Authenticate with your Porter account. By default, this opens your browser to complete authentication. Usage:
porter auth login [flags]
Options:
FlagDescription
--tokenLog in using an existing token
porter auth login
After logging in, Porter automatically sets your default project and cluster if you have access to any. You can view these with porter config.

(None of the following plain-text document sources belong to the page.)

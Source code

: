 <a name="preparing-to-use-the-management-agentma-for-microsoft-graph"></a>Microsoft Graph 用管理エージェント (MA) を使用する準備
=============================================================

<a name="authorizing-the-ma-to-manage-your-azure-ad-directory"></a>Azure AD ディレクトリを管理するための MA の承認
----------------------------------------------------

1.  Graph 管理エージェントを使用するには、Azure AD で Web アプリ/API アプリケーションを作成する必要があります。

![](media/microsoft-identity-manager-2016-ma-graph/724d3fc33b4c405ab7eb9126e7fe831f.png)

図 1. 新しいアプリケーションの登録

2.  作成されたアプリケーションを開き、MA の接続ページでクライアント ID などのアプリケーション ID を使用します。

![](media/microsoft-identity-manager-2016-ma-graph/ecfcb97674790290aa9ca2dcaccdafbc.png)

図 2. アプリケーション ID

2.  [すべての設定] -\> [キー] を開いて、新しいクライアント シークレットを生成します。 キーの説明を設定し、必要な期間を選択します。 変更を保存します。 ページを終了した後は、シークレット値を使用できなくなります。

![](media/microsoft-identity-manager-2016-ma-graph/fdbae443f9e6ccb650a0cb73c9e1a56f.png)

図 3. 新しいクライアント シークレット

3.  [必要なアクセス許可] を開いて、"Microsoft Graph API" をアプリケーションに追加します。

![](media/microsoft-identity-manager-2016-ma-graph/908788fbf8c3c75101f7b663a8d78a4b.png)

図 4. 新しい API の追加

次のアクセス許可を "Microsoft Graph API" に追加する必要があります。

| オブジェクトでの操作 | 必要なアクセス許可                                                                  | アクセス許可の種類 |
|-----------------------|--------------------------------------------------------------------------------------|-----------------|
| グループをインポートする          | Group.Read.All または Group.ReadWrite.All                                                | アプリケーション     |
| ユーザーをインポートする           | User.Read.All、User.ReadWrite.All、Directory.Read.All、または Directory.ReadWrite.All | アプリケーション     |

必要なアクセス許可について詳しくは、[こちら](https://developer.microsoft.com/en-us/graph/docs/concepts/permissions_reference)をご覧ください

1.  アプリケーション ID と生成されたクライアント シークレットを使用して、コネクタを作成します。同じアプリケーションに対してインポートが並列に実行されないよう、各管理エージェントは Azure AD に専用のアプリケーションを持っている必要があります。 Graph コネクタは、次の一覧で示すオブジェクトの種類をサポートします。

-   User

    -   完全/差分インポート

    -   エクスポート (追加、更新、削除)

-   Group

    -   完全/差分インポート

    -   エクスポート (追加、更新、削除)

Handling stale or rejected tokens

porter auth login automatically recovers from invalid credentials:
  • Stale on-disk token: If your saved token is no longer valid, Porter clears it locally, prints a warning, and falls through to the browser login flow — no need to run porter auth logout first.
  • Rejected PORTER_TOKEN: If the server rejects a token sourced from the PORTER_TOKEN environment variable, login fails with a clear error prompting you to unset PORTER_TOKEN before retrying. This avoids silently overwriting a token your CI environment is providing.
unset PORTER_TOKEN
porter auth login

porter auth logout

Log out from Porter and clear your local credentials. Usage:
porter auth logout
porter auth logout no longer requires a valid session to run. It will:
  • Revoke your session server-side when possible.
  • Treat 401, 403, or 404 responses from the revoke endpoint as “already invalid” and still clear your local credentials, so an expired session can never strand you logged in locally.
  • Preserve local credentials on other server errors (for example, a transient 5xx) so a temporary outage doesn’t silently leave a valid refresh token behind a “successful” logout.
  • Warn you if PORTER_TOKEN is still set in your environment after logout, since that variable overrides on-disk credentials on the next command.
porter auth logout
unset PORTER_TOKEN  # run this if the logout output warns it is still set
After logging out, you’ll need to run porter auth login again before using other commands.